** Opening Input data block **

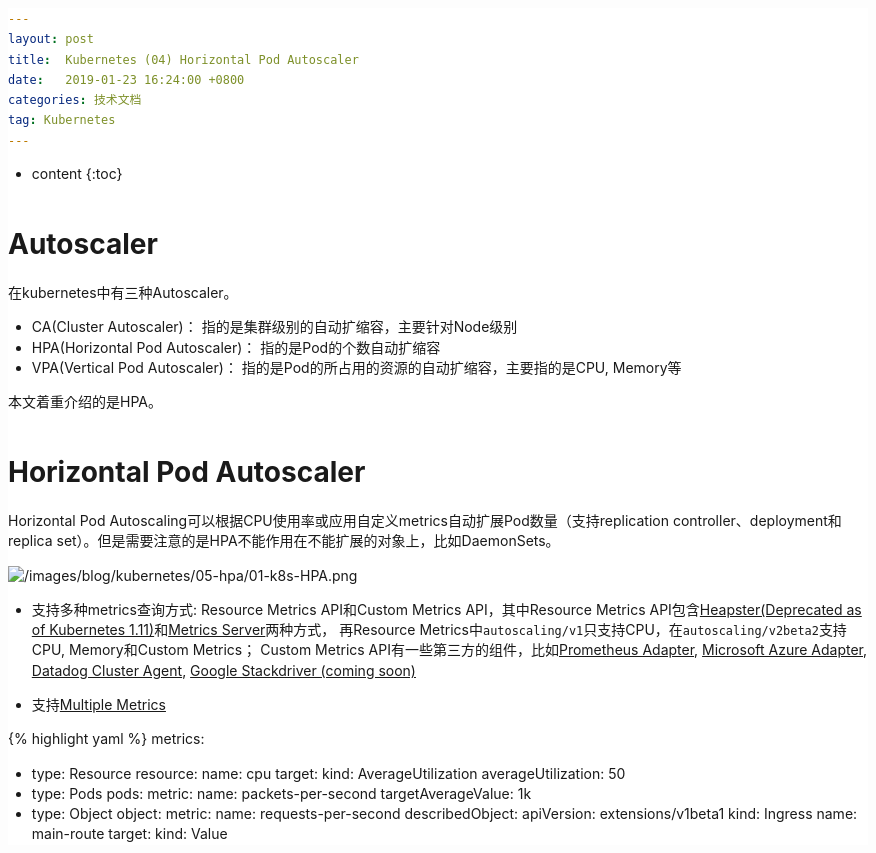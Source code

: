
 ```yaml
---
layout: post
title:  Kubernetes (04) Horizontal Pod Autoscaler
date:   2019-01-23 16:24:00 +0800
categories: 技术文档
tag: Kubernetes
---
```


* content
{:toc}


Autoscaler
==============

在kubernetes中有三种Autoscaler。

+ CA(Cluster Autoscaler)： 指的是集群级别的自动扩缩容，主要针对Node级别
+ HPA(Horizontal Pod Autoscaler)： 指的是Pod的个数自动扩缩容
+ VPA(Vertical Pod Autoscaler)： 指的是Pod的所占用的资源的自动扩缩容，主要指的是CPU, Memory等

本文着重介绍的是HPA。


Horizontal Pod Autoscaler
==============

Horizontal Pod Autoscaling可以根据CPU使用率或应用自定义metrics自动扩展Pod数量（支持replication controller、deployment和replica set）。但是需要注意的是HPA不能作用在不能扩展的对象上，比如DaemonSets。

![/images/blog/kubernetes/05-hpa/01-k8s-HPA.png](/images/blog/kubernetes/05-hpa/01-k8s-HPA.png)

+ 支持多种metrics查询方式: Resource Metrics API和Custom Metrics API，其中Resource Metrics API包含[Heapster(Deprecated as of Kubernetes 1.11)](https://github.com/kubernetes/heapster)和[Metrics Server](https://github.com/kubernetes-incubator/metrics-server)两种方式， 再Resource Metrics中`autoscaling/v1`只支持CPU，在`autoscaling/v2beta2`支持CPU, Memory和Custom Metrics； Custom Metrics API有一些第三方的组件，比如[Prometheus Adapter](https://github.com/directxman12/k8s-prometheus-adapter), [Microsoft Azure Adapter](https://github.com/Azure/azure-k8s-metrics-adapter), [Datadog Cluster Agent](https://github.com/DataDog/datadog-agent/blob/c4f38af1897bac294d8fed6285098b14aafa6178/docs/cluster-agent/CUSTOM_METRICS_SERVER.md), [Google Stackdriver (coming soon)](https://github.com/GoogleCloudPlatform/k8s-stackdriver)

+ 支持[Multiple Metrics](https://kubernetes.io/docs/tasks/run-application/horizontal-pod-autoscale-walkthrough/#autoscaling-on-multiple-metrics-and-custom-metrics)

{% highlight yaml %}
metrics:
- type: Resource
  resource:
    name: cpu
    target:
      kind: AverageUtilization
      averageUtilization: 50
- type: Pods
  pods:
    metric:
      name: packets-per-second
    targetAverageValue: 1k
- type: Object
  object:
    metric:
      name: requests-per-second
    describedObject:
      apiVersion: extensions/v1beta1
      kind: Ingress
      name: main-route
    target:
      kind: Value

** Closing Input data block **

Activity> The word "name" appears in some lines of the data. Copy every one of those lines.

Answer area>
    name: cpu
      name: packets-per-second
      name: requests-per-second
      name: main-route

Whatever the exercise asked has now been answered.